Table 2. Estimated relative risk (RR) for lymphatic and haematopoietic cancers by category of cumulative internal plutonium dose to bone marrow and the ERR/Gy among Mayak workers with internal dose¹.

Internal dose category to bone marrow	All lymphomas		Multiple myeloma		AML		CML		CLL		Other leukemias		All leukemias		All leukemias excluding CLL
	No.	RR	No.	RR	No.	RR	No.	RR	No.	RR	No.	RR	No.	RR	No.	RR
<0.005*	16	1	8	1	5	1	2	1	5	1	5	1	17	1	12	1
0.005+	13	1.40	3	0.31	6	2.12	6	8.54	11	1.69	7	1.57	30	2.23	19	2.51
Total No. (Female)	29 (3)		11 (4)		11 (2)		8 (1)		16 (7)		12 (4)		47 (14)		31 (7)
ERR/Gy	3.60		0.03		13.75		2.88		-0.12		-		2.13		3.63
90% CI	(<0; 15.17)		(NA; NA)		(NA; 71.46)		(NA; NA)		(NA; NA)				(<0; 9.45)		(<0; 15.85)
P-value	0.16		>0.50		0.03		>0.50		>0.50		-		0.24		0.15

¹ Adjusted for external bone marrow dose.

*: reference category;.

No: number of cases; AML: acute myeloid leukemia; CML: chronic myeloid leukemia; CLL: chronic lymphoid leukemia NA: likelihood confidence intervals cannot be computed because likelihood is flat; Bold: statistically significant

External exposure

The analysis of the incidence risks in relation to external red bone marrow dose showed that the relative risks increased consistently with increasing dose using a 2-year lag for all leukemia and all leukemia excluding CLL (Table 3). The ERR/Gy estimate for all leukemia was statistically significant after adjusting for internal dose (1.90; 90% CI: 0.84; 3.93). The estimate increased to 3.46 (90% CI: 1.57; 7.65) and remained statistically significant when CLL was excluded from all leukemia (Table 3).

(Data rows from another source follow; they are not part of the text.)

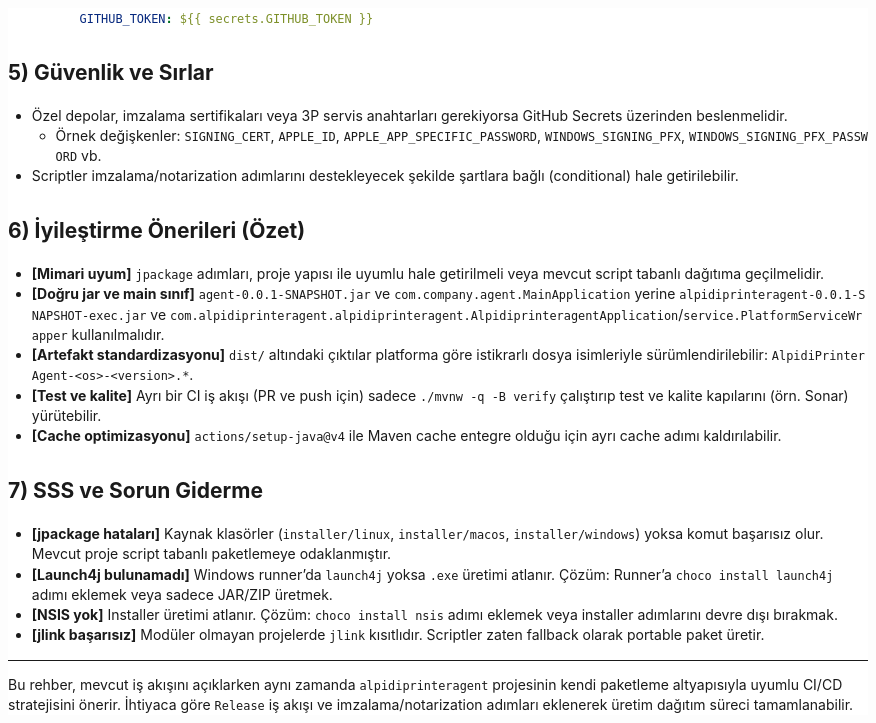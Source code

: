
 ```yaml
          GITHUB_TOKEN: ${{ secrets.GITHUB_TOKEN }}
```

## 5) Güvenlik ve Sırlar
- Özel depolar, imzalama sertifikaları veya 3P servis anahtarları gerekiyorsa GitHub Secrets üzerinden beslenmelidir.
  - Örnek değişkenler: `SIGNING_CERT`, `APPLE_ID`, `APPLE_APP_SPECIFIC_PASSWORD`, `WINDOWS_SIGNING_PFX`, `WINDOWS_SIGNING_PFX_PASSWORD` vb.
- Scriptler imzalama/notarization adımlarını destekleyecek şekilde şartlara bağlı (conditional) hale getirilebilir.

## 6) İyileştirme Önerileri (Özet)
- **[Mimari uyum]** `jpackage` adımları, proje yapısı ile uyumlu hale getirilmeli veya mevcut script tabanlı dağıtıma geçilmelidir.
- **[Doğru jar ve main sınıf]** `agent-0.0.1-SNAPSHOT.jar` ve `com.company.agent.MainApplication` yerine `alpidiprinteragent-0.0.1-SNAPSHOT-exec.jar` ve `com.alpidiprinteragent.alpidiprinteragent.AlpidiprinteragentApplication`/`service.PlatformServiceWrapper` kullanılmalıdır.
- **[Artefakt standardizasyonu]** `dist/` altındaki çıktılar platforma göre istikrarlı dosya isimleriyle sürümlendirilebilir: `AlpidiPrinterAgent-<os>-<version>.*`.
- **[Test ve kalite]** Ayrı bir CI iş akışı (PR ve push için) sadece `./mvnw -q -B verify` çalıştırıp test ve kalite kapılarını (örn. Sonar) yürütebilir.
- **[Cache optimizasyonu]** `actions/setup-java@v4` ile Maven cache entegre olduğu için ayrı cache adımı kaldırılabilir.

## 7) SSS ve Sorun Giderme
- **[jpackage hataları]** Kaynak klasörler (`installer/linux`, `installer/macos`, `installer/windows`) yoksa komut başarısız olur. Mevcut proje script tabanlı paketlemeye odaklanmıştır.
- **[Launch4j bulunamadı]** Windows runner’da `launch4j` yoksa `.exe` üretimi atlanır. Çözüm: Runner’a `choco install launch4j` adımı eklemek veya sadece JAR/ZIP üretmek.
- **[NSIS yok]** Installer üretimi atlanır. Çözüm: `choco install nsis` adımı eklemek veya installer adımlarını devre dışı bırakmak.
- **[jlink başarısız]** Modüler olmayan projelerde `jlink` kısıtlıdır. Scriptler zaten fallback olarak portable paket üretir.

---
Bu rehber, mevcut iş akışını açıklarken aynı zamanda `alpidiprinteragent` projesinin kendi paketleme altyapısıyla uyumlu CI/CD stratejisini önerir. İhtiyaca göre `Release` iş akışı ve imzalama/notarization adımları eklenerek üretim dağıtım süreci tamamlanabilir.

Table 3. Estimated relative risk (RR) for lymphatic and haematopoietic cancers by category of cumulative external dose to bone marrow and ERR/Gy among Mayak workers.¹.

External dose category to bone marrow	Non-Hodgkin lymphoma		Hodgkin lymphoma			Multiple myeloma		Leukemia subtype								All leukemia		All leukemia excluding CLL
								AML		CML		CLL		Other leukemia
	No.	RR	No.	RR		No.	RR	No.	RR	No.	RR	No.	RR	No.	RR	No.	RR	No.	RR
<0.01	6	1*	7	1*		4**	1*	3	1*	1	1*	1	1*	2	1*	7	1*	6	1*
0.01–0.05	5	0.86	2	0.37				2	1.60	2	2.07	3	2.56	2	1.66	9	1.68	6	1.57
0.05–0.20	4	0.48	8	0.94				1	0.70	3	1.58	5	2.21	6	1.77	15	1.81	10	1.84
0.20–1.00	12	1.12	3	0.27		5	1.79	5	3.43	2	0.86	10	2.92	4	2.04	21	2.08	11	1.70
1.00–2.00	3	0.77	4	1.08		2	1.65	8	20.59	5	5.60	1	0.82	2	4.27	16	4.36	15	6.61
2.00+	1	1.03	0		-	0	-	5	54.77	0	-	1	3.75	3	11.15	9	11.4	8	16.18
Total No. (female)	31 (8)		24 (4)			11 (4)		24 (4)		13 (1)		21 (11)		19 (6)		77 (22)		56 (11)
ERR/Gy	0.09		-0.02			2.39		13.23		1.39		-0.02		0.79		1.90		3.57
90% CI	(-1.52; 1.45)		(NA; NA)			(-1.28; 35.47)		(4.25; 49.45)		(-0.22; 7.32)		(NA; NA)		(-0.03; 3.76)		(0.84; 3.93)		(1.55; 8.22)
P-value	>0.50		>0.50			0.14		<0.001		0.12		>0.50		0.12		<0.001		<0.001

¹ Adjusted for internal plutonium bone marrow dose.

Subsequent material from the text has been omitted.